** Supplied material follows **

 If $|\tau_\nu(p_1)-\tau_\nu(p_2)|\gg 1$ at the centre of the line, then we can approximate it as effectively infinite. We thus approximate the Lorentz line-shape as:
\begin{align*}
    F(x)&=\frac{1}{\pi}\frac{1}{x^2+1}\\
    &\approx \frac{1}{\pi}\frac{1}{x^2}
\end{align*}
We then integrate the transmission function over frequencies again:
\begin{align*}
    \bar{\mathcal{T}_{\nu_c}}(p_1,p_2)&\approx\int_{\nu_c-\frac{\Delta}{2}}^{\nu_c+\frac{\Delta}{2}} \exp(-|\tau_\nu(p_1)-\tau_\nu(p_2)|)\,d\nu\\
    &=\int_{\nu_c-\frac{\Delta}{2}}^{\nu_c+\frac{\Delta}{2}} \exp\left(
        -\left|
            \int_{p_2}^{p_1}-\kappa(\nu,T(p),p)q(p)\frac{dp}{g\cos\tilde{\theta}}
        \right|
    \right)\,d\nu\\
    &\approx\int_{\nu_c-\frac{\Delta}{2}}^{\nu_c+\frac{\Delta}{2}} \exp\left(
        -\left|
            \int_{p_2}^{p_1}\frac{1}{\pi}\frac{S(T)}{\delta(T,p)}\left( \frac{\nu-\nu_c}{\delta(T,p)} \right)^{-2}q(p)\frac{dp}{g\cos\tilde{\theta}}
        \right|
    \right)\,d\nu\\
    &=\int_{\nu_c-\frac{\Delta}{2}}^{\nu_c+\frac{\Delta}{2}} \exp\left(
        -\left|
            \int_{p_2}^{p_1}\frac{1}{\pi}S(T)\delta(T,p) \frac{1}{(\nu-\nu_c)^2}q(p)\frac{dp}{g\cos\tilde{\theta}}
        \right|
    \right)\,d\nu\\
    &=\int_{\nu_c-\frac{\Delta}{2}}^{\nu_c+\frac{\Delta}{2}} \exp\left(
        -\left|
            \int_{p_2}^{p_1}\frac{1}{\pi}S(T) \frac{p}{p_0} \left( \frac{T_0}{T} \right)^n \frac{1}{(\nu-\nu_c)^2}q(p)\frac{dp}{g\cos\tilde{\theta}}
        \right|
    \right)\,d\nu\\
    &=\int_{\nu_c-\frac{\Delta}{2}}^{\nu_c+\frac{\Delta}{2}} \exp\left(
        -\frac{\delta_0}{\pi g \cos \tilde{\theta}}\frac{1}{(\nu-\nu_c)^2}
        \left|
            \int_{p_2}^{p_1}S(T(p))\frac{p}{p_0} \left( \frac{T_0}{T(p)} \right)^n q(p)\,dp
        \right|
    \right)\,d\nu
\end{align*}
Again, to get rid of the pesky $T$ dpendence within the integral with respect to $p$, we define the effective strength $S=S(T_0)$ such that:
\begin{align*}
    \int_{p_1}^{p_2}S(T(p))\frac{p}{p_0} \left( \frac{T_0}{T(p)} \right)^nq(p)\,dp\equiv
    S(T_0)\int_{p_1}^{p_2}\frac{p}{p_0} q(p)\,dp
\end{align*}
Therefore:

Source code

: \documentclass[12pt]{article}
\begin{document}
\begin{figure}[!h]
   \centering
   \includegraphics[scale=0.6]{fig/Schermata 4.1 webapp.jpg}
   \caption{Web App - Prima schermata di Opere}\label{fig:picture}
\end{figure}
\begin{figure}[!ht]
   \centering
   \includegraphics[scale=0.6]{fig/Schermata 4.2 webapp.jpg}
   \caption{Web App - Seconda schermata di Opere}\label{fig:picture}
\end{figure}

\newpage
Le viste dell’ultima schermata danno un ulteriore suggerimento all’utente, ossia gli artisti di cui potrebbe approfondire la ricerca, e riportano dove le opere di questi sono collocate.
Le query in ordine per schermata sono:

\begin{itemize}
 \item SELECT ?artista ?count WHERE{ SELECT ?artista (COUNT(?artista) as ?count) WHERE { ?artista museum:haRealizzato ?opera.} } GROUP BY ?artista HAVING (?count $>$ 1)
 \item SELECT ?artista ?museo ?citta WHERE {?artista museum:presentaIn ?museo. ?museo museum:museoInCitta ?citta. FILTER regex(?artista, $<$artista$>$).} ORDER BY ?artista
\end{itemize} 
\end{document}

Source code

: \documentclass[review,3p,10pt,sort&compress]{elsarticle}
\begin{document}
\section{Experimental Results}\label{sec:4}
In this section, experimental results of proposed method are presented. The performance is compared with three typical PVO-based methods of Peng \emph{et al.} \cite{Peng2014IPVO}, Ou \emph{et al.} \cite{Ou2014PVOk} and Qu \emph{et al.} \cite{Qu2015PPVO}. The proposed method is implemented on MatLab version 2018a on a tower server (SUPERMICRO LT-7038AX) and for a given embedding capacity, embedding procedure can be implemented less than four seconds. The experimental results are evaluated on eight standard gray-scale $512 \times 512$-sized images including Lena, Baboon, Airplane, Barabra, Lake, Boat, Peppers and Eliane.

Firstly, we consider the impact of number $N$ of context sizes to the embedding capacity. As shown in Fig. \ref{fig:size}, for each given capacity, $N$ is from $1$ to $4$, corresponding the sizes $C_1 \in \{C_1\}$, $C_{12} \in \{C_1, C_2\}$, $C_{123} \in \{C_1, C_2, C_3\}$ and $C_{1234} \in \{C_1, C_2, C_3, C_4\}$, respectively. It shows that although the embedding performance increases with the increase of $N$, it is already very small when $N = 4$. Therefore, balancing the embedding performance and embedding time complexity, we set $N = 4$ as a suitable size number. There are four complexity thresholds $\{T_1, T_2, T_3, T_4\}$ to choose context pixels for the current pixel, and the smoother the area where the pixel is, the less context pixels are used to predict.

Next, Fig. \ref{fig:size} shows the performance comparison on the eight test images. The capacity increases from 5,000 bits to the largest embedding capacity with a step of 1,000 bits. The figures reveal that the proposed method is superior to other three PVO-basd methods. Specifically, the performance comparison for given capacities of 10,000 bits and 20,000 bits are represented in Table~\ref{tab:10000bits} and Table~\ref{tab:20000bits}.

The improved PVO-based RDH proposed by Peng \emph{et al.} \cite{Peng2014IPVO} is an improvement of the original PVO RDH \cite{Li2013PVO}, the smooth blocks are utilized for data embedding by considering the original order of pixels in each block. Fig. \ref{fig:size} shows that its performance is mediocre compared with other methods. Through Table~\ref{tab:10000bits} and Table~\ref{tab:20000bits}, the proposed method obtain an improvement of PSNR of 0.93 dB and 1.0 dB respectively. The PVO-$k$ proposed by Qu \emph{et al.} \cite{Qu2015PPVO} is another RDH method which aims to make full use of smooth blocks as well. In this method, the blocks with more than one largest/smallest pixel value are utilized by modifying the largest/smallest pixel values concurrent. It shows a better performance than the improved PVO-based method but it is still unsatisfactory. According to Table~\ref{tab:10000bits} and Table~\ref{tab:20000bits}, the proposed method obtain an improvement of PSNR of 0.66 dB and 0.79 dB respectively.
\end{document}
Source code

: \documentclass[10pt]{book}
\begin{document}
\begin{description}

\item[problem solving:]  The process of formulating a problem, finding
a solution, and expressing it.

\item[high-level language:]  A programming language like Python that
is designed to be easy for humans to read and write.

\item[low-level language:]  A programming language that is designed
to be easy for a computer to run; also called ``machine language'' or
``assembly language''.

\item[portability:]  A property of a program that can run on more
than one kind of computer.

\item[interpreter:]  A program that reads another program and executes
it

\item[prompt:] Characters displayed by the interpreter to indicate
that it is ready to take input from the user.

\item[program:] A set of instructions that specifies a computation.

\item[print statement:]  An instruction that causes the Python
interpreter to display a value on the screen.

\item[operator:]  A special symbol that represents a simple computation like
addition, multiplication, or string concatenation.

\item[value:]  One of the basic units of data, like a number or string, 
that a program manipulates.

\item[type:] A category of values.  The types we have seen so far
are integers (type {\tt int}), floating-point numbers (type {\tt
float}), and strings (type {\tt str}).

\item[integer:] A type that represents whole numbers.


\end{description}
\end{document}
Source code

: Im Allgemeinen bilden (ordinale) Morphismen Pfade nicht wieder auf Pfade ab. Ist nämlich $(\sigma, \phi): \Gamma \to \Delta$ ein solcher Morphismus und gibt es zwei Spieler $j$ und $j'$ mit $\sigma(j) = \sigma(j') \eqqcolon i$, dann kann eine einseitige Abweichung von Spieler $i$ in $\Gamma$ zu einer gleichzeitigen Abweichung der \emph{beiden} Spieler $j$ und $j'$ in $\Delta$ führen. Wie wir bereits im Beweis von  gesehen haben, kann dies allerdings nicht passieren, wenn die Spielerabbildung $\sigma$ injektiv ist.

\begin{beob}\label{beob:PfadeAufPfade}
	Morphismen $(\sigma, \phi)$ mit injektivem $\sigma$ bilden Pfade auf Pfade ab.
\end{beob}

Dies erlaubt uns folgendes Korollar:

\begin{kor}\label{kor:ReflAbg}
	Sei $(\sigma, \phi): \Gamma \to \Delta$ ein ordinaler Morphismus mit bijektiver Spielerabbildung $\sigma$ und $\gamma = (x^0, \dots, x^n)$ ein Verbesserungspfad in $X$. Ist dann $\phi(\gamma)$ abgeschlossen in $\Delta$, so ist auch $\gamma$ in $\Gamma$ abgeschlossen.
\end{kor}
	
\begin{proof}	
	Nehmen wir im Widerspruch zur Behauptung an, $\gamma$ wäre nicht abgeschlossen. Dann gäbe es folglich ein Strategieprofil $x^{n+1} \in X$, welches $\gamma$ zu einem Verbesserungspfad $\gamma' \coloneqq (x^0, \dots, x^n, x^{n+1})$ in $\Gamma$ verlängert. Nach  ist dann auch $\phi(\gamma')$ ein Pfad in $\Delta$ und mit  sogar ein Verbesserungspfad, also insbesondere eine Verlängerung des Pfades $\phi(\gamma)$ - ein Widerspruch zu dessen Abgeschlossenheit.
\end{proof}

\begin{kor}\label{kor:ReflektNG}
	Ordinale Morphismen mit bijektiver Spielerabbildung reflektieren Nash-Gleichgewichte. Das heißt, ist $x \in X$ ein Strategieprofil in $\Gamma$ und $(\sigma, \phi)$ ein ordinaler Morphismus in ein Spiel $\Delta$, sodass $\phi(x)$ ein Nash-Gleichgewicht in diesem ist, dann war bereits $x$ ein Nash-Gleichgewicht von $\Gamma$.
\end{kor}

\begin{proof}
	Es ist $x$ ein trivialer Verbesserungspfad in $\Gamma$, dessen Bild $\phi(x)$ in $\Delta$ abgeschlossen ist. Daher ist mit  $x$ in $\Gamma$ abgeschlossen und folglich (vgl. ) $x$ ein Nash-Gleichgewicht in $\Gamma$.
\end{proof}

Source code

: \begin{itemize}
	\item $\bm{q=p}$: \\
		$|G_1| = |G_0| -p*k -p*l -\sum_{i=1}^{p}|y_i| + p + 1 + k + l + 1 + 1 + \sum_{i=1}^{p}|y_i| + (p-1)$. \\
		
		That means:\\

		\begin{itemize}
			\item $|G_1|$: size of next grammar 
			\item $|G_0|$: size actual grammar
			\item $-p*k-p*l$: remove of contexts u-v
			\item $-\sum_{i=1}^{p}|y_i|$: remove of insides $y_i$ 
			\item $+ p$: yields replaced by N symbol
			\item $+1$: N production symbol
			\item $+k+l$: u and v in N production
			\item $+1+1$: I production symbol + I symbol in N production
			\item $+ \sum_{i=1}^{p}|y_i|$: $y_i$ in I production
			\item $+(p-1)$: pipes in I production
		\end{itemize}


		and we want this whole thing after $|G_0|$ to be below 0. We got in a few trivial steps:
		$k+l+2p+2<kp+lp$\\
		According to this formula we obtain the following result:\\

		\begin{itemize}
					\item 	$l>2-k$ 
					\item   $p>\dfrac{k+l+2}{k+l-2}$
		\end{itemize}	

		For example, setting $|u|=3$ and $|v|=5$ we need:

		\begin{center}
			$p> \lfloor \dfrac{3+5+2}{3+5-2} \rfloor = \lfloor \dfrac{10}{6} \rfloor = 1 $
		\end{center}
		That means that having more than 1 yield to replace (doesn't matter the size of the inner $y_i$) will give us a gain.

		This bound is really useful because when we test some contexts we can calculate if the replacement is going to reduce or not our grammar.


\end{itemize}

** End of Supplied material **

Whenever "grammar" occurs in a line above, copy that line.

			\item $|G_1|$: size of next grammar 
			\item $|G_0|$: size actual grammar
		This bound is really useful because when we test some contexts we can calculate if the replacement is going to reduce or not our grammar.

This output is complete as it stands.